■ WHAT YOU ARE ASKED TO DO
Using the records below, find every line that includes "devices" and copy it.

■ RECORDS FOR PROCESSING
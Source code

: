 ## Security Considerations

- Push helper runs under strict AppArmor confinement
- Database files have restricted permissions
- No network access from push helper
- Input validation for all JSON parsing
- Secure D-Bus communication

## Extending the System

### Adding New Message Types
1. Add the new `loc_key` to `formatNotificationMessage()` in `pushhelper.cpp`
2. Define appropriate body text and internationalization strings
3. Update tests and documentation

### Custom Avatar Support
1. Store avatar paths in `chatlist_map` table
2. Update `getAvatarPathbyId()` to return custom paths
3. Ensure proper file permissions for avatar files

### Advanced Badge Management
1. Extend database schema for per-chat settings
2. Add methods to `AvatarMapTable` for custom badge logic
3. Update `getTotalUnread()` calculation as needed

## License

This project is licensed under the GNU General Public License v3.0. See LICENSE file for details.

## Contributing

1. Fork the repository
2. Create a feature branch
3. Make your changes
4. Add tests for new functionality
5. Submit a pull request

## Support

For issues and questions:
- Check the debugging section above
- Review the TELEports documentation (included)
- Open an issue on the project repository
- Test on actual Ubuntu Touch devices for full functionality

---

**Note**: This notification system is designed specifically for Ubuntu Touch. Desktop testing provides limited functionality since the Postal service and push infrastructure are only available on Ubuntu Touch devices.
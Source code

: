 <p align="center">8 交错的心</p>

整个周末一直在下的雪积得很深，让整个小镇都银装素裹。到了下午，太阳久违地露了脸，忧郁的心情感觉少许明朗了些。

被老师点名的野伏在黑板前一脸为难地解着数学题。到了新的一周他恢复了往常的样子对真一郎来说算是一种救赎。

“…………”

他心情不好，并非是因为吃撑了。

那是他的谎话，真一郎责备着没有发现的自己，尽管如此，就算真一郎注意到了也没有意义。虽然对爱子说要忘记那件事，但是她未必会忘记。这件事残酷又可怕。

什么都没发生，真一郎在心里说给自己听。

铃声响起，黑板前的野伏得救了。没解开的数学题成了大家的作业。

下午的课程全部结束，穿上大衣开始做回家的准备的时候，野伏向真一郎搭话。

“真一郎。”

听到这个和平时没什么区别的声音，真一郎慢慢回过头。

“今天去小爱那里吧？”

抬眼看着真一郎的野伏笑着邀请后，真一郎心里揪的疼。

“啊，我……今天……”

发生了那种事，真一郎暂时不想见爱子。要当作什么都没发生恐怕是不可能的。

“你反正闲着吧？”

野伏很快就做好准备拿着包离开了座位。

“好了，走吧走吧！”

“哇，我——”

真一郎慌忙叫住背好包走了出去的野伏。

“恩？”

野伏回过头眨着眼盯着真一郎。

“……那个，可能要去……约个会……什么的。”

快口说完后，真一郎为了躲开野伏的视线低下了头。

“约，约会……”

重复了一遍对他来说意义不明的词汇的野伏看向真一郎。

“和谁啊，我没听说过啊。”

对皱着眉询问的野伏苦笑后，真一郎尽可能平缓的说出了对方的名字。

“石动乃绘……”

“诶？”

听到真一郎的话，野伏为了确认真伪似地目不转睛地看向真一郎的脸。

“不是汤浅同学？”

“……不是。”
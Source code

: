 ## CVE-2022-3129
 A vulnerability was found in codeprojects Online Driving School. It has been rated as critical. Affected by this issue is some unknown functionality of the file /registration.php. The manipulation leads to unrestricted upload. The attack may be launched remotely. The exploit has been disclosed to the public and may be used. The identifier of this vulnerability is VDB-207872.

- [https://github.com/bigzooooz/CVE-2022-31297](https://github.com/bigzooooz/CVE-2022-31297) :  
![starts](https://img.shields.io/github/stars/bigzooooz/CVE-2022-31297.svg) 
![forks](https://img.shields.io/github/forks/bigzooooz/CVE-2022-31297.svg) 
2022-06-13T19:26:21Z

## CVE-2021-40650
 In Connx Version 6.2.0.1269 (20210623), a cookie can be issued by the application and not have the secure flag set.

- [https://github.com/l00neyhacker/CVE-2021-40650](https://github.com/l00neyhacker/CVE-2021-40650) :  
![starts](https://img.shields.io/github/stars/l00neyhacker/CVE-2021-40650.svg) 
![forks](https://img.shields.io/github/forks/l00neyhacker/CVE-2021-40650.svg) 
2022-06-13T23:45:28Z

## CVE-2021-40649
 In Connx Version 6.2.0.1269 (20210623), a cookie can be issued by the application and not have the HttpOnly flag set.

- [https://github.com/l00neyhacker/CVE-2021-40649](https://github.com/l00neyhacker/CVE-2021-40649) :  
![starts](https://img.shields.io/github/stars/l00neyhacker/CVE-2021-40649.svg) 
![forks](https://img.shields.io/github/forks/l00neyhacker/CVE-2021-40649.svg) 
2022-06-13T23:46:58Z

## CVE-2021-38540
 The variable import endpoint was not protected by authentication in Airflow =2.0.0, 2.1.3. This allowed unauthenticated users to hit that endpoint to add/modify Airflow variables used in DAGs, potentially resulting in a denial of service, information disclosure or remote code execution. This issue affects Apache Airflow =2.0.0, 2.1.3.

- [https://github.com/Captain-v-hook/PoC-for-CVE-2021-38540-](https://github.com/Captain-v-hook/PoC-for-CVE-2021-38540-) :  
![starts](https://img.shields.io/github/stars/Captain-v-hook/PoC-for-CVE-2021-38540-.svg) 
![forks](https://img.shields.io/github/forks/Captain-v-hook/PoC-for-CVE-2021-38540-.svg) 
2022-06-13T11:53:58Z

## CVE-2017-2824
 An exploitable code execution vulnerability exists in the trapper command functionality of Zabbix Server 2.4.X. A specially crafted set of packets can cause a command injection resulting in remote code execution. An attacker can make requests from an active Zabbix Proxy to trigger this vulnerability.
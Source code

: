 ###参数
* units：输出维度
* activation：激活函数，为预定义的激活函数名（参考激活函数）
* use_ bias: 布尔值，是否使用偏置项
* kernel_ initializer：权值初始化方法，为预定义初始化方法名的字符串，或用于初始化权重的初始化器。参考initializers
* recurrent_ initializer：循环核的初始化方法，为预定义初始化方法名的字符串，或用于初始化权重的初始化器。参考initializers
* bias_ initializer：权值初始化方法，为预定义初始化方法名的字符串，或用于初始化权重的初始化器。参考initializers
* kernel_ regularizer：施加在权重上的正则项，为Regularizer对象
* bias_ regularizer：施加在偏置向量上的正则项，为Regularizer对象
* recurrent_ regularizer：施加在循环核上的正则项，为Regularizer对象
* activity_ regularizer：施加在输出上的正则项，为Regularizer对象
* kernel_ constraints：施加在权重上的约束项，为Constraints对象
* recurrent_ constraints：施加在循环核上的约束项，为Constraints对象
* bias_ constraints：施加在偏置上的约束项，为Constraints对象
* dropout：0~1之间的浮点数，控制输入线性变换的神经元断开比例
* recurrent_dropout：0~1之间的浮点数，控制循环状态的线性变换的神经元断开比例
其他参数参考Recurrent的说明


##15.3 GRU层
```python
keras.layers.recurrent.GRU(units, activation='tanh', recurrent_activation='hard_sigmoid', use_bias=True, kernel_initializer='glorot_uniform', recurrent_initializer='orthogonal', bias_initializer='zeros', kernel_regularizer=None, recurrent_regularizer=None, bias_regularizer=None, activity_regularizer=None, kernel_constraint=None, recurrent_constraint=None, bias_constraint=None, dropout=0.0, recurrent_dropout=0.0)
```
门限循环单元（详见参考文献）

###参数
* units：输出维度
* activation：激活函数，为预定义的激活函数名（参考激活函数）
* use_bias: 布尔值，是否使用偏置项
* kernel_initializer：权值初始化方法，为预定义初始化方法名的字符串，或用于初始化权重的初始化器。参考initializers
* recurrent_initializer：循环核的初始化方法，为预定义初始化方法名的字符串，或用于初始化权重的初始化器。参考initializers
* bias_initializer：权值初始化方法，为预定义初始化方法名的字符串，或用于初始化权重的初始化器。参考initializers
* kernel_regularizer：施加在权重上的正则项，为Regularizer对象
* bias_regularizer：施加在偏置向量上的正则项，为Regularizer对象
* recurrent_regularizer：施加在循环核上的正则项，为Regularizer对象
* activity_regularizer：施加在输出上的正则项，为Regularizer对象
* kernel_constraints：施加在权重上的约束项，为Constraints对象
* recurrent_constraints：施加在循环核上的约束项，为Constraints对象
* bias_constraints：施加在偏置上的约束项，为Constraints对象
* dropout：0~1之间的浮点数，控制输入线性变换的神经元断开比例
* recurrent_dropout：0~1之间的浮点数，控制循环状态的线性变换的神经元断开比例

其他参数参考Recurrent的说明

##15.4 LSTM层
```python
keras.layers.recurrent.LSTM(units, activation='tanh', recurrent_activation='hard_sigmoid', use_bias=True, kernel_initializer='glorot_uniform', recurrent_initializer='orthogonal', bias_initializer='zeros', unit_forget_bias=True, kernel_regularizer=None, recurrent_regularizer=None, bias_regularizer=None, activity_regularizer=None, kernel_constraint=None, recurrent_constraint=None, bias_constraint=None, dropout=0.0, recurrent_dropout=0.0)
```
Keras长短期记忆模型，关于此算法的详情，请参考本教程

■ ANSWER TO THE PROBLEM
- Test on actual Ubuntu Touch devices for full functionality
**Note**: This notification system is designed specifically for Ubuntu Touch. Desktop testing provides limited functionality since the Postal service and push infrastructure are only available on Ubuntu Touch devices.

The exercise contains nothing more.